⟨

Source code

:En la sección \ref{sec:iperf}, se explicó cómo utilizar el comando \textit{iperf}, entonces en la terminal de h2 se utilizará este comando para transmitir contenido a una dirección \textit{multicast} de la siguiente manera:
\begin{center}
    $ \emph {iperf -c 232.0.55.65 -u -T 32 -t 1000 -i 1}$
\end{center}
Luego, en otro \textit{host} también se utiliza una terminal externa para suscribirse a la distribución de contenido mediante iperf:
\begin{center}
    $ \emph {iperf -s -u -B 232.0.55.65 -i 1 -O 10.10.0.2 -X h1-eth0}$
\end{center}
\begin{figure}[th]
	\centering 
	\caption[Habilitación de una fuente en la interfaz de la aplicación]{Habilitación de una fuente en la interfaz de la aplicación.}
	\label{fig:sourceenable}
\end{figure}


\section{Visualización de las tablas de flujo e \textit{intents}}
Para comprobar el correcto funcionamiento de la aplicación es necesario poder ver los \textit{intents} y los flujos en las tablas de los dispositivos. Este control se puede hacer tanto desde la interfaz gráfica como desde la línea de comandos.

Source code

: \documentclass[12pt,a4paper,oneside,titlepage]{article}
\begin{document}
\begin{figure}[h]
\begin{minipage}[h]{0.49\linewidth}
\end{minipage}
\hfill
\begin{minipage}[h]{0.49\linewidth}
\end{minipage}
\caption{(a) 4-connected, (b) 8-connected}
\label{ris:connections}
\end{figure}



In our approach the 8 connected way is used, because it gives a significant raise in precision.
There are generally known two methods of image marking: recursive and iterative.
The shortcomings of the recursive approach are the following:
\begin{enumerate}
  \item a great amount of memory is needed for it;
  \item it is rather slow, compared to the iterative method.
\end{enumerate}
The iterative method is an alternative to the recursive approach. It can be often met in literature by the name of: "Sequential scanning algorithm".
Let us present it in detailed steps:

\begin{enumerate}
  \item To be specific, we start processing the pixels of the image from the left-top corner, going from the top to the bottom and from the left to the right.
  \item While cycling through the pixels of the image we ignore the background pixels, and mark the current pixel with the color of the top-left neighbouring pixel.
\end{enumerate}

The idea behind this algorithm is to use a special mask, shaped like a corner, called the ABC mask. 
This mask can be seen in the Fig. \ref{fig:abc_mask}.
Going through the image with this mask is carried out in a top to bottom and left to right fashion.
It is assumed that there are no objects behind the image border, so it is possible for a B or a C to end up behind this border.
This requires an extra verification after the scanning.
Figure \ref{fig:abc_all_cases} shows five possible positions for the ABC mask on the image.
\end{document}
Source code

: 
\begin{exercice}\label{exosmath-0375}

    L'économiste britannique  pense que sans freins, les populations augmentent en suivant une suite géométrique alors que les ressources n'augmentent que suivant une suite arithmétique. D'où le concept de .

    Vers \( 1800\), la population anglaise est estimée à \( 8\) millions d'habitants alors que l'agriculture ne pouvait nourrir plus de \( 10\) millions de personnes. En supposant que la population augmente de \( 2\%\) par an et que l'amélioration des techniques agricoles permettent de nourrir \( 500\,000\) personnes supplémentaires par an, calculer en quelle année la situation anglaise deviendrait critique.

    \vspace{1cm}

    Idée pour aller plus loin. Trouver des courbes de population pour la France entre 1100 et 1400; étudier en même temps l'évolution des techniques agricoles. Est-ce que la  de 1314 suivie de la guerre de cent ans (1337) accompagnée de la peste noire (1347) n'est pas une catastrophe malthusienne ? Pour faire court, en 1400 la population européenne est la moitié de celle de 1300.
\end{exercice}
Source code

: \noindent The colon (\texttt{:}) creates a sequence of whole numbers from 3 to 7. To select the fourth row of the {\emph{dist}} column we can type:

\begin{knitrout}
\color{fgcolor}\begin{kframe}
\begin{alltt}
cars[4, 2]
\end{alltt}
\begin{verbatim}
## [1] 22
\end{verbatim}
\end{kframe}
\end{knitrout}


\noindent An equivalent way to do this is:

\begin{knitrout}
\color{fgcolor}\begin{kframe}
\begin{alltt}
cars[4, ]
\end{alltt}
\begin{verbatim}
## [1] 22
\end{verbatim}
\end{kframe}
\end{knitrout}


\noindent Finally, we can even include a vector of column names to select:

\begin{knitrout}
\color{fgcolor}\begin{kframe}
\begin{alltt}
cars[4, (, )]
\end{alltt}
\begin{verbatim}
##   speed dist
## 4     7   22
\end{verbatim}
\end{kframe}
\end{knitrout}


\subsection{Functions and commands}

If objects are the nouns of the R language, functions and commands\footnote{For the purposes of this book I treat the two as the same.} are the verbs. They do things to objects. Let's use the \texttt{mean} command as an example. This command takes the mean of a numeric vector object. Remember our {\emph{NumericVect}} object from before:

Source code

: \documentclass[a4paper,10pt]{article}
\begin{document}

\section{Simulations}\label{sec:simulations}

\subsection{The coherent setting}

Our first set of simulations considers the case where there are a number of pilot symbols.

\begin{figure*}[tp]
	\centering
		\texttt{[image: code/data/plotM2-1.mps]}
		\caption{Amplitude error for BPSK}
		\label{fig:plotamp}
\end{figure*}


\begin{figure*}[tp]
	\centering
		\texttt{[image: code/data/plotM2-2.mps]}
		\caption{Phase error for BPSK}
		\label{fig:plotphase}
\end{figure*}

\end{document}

⟩

EXERCISE ▸ The answer is each line in which the word "simulations" occurs, copied from the material above.

SOLUTION TO THIS EXERCISE ▸
\section{Simulations}\label{sec:simulations}
Our first set of simulations considers the case where there are a number of pilot symbols.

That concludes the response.